L’exode est donc plus lié à l’intérêt des clubs de la LNH pour les joueurs de la KHL qu’à ses problèmes chroniques. Les clubs avec des problèmes financiers perdent rarement leurs joueurs aux profits de la LNH. Ces derniers ont plutôt tendance à transférer vers les clubs riches de la KHL. Le Sibir de Novossibirsk, par exemple, a vendu quatre de ses joueurs au Club de l’Armée rouge ce mois-ci. Vadim Shipasyov et Artemi Panarin, de leur côté, ont quitté le SKA de Saint-Pétersbourg, un club dont le budget ferait rougir de honte plusieurs des franchises de la LNH.

Cela ne veut pas dire que la KHL est parfaite. La ligue continentale a fait encore les machettes cette semaine, car elle vise une réduction du nombre de ses clubs. L’agence de presse russe R-Sport rapporte que la ligue pourrait passer de 29 à 24 clubs dans les prochaines années. Des rumeurs courent que la ligue veut garder seulement 15 clubs russes. La ligue est toutefois loin de la faillite. En fait, aussi surprenant que cela puisse paraitre, la ligue n’a jamais été aussi fiable financièrement. Ses canards boiteux demeurent les mêmes des premiers jours du circuit.

La réduction des clubs a pour but de relever encore plus le calibre de la ligue. Ce dernier demeure excellent, mais au sein du circuit eurasien, les clubs russes sont trop nombreux. Certains clubs des régions russes ne rapportent rien en droit de télévision et ils mettent sur la glace des formations misérables.

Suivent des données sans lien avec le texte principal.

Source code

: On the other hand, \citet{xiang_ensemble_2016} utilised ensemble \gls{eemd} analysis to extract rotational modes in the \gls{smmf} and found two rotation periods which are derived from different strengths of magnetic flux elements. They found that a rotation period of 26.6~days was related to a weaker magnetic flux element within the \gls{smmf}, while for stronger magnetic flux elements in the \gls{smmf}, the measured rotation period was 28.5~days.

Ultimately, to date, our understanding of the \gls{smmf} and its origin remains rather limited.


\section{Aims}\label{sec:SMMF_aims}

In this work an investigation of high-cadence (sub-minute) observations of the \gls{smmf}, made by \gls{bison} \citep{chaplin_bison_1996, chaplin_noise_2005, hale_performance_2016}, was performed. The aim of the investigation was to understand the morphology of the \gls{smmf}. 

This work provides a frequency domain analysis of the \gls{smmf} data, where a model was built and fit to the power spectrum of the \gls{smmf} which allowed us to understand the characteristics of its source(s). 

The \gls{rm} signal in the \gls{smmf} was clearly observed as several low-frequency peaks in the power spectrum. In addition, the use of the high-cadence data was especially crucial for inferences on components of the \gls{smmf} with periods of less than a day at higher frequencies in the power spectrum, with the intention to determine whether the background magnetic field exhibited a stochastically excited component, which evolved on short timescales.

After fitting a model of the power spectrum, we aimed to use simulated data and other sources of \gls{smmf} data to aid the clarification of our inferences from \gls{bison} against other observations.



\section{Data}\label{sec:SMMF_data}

La limite de joueurs étrangers imposée aux clubs russes y est pour beaucoup. En Russie, les clubs ne peuvent qu’en mettre cinq sous contrat. Comme l’explique Dmitry Chernyshenko, le président de la ligue, la réduction du nombre de clubs russes a pour but de « stimuler le marché du travail. Le nombre de joueurs qualifiés est en ce moment insuffisant pour le nombre actuel d’équipes. »

Ces déclarations ont toutefois été étrangement présentées par l’Associated Press. La réduction du nombre de clubs a été justifiée comme une réponse à l’instabilité économique du circuit. La ligue a pourtant réussi à stabiliser sa situation économique à l’interne grâce à un plan de trois ans s’étant terminé cette saison. Le nouveau plan, étalé sur sept ans, a pour but d’étendre la ligue à plus de pays tout en réduisant le nombre de clubs russes.

Sur la voie de l’expulsion, certains clubs de région ont joué la carte du populisme. Le Metallurg de Novokouznetsk et le Yugra de Khanty-Mansiïsk essaient d’acheter le support du Ministère des Sports en ne recrutant que des joueurs russes. Par leur « patriotisme, » ils tirent le calibre de la ligue vers le bas et ils mettent de l’huile sur la flambée des salaires des joueurs locaux. Ils sont aussi les clubs avec des problèmes chroniques de salaires impayés.

D’autres clubs, comme le Vityaz de Podolsk, s’efforcent de gagner des matchs pour demeurer dans la ligue. C’est dans cette optique qu’ils ont recruté Jakub Jerabek l’été dernier. Après l’effet « Panarin, » le succès du Vityaz et de ses joueurs raflé par la LNH crée maintenant un effet « Jerabek » en Europe. Malgré toutes les annonces d’apocalypses circulant en Occident, la KHL n’est pas au bord du gouffre. Elle est seulement victime de son succès et la création des Golden Knights club de Las Vegas.